Problem statement
Reproduce word for word, from the entries below, the line with "FACEBOOK_SECRET=你的facebook密鑰", the line with "- 在瀏覽器上進入http://localhost:3000", and every line between them, and nothing more.

»»

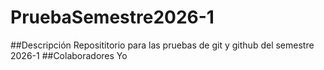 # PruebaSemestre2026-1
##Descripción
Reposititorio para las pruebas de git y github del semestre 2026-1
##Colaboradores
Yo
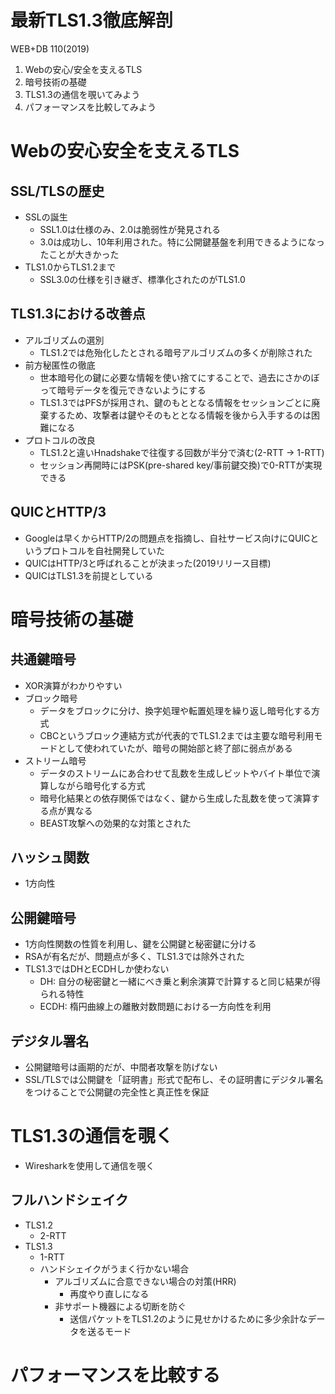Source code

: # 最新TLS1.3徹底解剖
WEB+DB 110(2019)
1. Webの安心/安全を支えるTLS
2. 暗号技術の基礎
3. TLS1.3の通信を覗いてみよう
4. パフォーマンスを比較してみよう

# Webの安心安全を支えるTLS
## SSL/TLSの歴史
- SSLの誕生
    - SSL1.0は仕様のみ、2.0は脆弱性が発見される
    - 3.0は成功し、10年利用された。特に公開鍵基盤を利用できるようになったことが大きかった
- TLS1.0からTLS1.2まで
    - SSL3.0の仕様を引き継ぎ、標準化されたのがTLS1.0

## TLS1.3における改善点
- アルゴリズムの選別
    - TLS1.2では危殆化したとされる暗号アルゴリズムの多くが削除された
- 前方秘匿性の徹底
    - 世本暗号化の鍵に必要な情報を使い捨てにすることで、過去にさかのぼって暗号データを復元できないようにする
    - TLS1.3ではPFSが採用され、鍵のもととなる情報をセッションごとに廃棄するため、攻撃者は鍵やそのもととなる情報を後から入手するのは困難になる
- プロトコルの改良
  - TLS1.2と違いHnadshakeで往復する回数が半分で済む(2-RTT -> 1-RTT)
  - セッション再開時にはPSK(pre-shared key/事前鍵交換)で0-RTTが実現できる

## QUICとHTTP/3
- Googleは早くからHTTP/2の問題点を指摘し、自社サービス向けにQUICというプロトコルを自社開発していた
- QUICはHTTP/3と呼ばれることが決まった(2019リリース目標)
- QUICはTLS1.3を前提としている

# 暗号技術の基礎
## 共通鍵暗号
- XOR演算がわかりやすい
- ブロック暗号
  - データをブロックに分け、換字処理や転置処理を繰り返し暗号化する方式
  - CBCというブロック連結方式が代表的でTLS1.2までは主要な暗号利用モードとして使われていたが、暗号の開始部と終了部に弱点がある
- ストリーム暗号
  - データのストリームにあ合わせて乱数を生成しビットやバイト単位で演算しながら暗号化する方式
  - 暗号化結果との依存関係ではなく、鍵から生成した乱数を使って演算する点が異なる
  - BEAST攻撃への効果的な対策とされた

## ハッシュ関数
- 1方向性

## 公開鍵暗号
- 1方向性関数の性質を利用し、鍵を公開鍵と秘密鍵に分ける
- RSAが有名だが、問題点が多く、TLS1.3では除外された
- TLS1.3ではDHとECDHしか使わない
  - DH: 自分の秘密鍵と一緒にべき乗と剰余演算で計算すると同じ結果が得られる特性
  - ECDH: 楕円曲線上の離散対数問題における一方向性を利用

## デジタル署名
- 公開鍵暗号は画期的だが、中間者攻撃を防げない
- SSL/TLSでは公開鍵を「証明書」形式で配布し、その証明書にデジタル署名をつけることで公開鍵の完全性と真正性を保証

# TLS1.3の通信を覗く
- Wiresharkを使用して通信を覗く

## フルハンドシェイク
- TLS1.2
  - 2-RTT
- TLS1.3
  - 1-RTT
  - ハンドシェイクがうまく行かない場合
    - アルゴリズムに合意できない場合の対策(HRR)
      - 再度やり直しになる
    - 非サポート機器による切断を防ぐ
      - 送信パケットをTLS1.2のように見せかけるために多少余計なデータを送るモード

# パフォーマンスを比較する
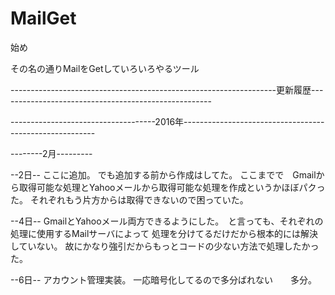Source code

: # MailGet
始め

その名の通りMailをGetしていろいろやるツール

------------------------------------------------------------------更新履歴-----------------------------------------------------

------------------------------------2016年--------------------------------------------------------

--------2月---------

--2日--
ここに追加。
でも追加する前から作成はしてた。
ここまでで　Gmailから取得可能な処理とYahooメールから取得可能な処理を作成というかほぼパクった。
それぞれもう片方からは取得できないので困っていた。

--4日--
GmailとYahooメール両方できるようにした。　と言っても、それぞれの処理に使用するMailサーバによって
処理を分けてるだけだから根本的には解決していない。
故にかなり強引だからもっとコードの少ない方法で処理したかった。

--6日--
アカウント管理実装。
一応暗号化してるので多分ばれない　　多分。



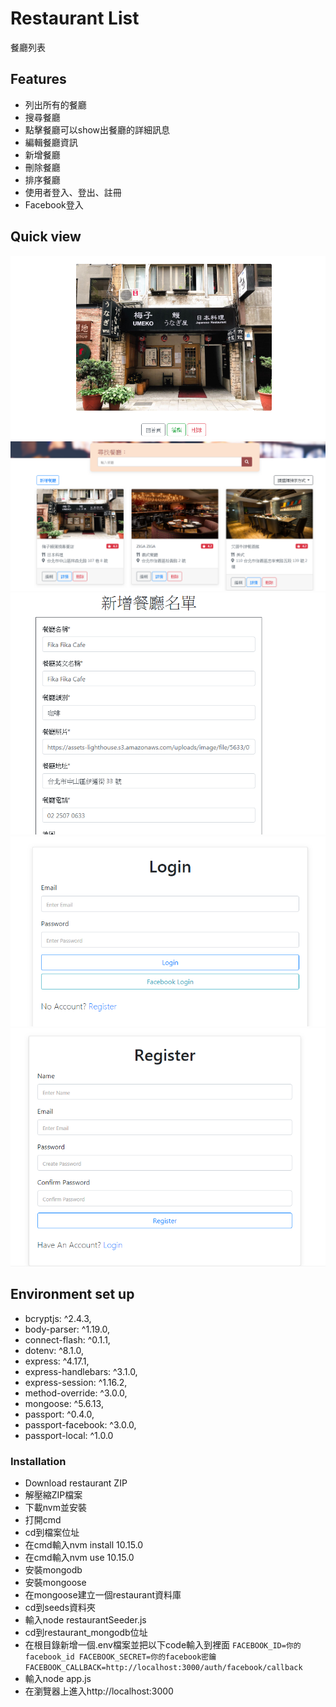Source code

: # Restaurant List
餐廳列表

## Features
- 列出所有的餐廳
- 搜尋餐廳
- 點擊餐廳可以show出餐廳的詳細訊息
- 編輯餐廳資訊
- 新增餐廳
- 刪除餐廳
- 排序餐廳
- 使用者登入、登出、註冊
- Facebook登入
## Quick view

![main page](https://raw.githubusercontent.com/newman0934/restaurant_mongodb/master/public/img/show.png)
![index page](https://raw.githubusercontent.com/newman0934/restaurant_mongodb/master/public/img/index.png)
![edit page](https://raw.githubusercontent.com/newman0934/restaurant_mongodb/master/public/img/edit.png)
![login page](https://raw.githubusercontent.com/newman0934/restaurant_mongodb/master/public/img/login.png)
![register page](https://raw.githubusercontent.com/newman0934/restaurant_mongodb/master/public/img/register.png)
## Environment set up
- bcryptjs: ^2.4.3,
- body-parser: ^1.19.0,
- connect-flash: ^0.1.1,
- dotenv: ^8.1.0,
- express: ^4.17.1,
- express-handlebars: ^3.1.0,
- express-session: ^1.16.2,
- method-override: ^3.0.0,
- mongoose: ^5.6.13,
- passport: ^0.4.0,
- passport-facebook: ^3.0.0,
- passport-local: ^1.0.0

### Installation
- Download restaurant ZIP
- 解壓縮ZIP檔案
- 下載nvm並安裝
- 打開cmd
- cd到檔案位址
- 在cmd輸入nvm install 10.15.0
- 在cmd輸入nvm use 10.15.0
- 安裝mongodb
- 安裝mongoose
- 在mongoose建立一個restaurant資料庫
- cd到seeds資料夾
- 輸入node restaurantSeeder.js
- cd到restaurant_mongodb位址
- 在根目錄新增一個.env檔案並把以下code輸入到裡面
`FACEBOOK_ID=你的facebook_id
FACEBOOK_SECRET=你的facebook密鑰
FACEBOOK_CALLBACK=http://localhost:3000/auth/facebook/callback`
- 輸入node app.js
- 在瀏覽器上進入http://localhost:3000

««
»»

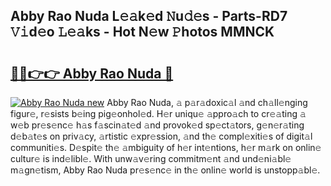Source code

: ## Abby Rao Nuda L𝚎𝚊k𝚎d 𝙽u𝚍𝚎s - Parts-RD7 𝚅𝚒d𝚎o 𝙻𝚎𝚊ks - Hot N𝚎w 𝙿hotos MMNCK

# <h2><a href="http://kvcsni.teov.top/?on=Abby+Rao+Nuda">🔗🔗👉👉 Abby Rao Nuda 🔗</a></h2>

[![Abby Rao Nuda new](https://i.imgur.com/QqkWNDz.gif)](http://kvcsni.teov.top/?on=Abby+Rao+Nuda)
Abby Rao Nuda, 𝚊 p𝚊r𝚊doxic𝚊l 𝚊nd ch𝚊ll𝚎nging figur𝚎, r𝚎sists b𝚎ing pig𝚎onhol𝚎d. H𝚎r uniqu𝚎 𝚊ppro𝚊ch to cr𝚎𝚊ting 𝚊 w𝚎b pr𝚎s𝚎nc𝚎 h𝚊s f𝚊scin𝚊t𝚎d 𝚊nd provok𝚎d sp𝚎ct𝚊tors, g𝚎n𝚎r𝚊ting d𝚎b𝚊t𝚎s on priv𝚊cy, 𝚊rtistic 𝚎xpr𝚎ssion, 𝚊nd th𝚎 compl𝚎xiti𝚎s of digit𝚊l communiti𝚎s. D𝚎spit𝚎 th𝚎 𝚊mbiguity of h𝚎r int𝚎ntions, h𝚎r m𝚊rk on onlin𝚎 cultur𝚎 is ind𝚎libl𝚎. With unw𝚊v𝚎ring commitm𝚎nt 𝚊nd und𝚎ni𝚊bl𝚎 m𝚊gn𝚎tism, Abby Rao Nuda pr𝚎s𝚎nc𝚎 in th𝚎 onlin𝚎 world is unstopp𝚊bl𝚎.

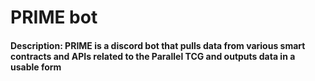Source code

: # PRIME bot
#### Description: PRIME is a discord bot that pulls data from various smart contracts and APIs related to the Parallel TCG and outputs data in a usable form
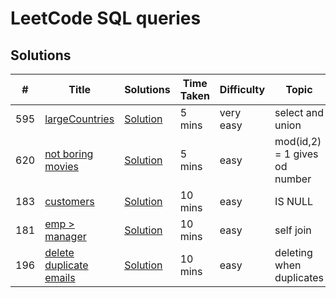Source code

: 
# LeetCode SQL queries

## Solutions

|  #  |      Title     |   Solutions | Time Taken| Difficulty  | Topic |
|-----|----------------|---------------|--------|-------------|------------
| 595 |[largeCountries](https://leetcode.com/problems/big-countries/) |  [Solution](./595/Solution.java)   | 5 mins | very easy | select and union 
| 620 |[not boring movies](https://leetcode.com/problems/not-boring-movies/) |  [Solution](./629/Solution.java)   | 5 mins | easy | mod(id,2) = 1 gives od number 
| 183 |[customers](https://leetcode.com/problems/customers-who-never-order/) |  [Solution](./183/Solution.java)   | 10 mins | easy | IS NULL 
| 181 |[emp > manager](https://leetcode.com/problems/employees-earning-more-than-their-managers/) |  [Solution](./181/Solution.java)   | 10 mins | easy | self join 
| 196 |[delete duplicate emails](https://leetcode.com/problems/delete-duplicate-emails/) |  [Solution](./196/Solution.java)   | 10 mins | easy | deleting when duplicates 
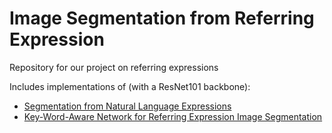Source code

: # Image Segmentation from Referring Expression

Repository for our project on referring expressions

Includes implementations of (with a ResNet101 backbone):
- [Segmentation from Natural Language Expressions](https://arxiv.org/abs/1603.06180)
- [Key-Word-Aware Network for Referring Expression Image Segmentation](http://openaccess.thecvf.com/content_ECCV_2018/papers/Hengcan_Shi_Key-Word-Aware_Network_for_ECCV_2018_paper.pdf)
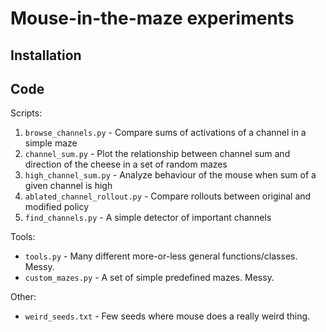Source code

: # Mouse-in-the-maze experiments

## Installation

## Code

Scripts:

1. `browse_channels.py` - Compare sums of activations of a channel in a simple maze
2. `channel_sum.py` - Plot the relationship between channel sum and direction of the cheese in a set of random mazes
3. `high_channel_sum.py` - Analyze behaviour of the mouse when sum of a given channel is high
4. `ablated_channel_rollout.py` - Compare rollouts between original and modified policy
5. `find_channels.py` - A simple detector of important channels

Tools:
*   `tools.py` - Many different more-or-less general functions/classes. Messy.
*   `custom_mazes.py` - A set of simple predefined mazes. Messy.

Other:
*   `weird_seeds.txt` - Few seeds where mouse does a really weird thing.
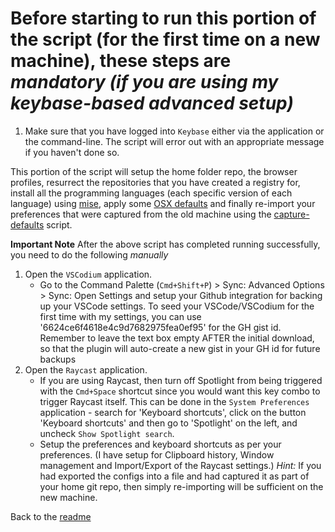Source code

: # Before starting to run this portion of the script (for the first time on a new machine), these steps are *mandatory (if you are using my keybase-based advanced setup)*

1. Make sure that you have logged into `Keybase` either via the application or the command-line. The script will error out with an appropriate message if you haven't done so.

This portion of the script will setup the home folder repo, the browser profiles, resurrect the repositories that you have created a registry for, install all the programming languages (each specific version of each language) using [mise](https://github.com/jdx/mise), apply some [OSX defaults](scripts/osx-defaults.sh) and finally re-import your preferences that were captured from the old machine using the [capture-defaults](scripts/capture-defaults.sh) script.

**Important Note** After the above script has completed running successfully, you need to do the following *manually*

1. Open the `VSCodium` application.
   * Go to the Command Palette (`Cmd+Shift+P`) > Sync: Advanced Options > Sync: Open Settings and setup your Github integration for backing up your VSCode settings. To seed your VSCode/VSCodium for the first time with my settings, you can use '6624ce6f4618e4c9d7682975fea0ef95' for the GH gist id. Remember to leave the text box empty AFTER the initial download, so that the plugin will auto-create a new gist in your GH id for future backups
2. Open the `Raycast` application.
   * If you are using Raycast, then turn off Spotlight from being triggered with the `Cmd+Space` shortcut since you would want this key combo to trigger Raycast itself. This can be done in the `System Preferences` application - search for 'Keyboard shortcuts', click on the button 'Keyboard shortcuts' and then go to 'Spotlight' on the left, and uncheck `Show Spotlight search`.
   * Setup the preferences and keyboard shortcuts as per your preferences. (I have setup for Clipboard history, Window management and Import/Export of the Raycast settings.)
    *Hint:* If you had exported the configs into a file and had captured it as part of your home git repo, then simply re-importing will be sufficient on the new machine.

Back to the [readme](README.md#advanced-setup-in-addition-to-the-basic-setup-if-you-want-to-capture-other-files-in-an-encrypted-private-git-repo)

««

Expected output
FACEBOOK_SECRET=你的facebook密鑰
FACEBOOK_CALLBACK=http://localhost:3000/auth/facebook/callback`
- 輸入node app.js
- 在瀏覽器上進入http://localhost:3000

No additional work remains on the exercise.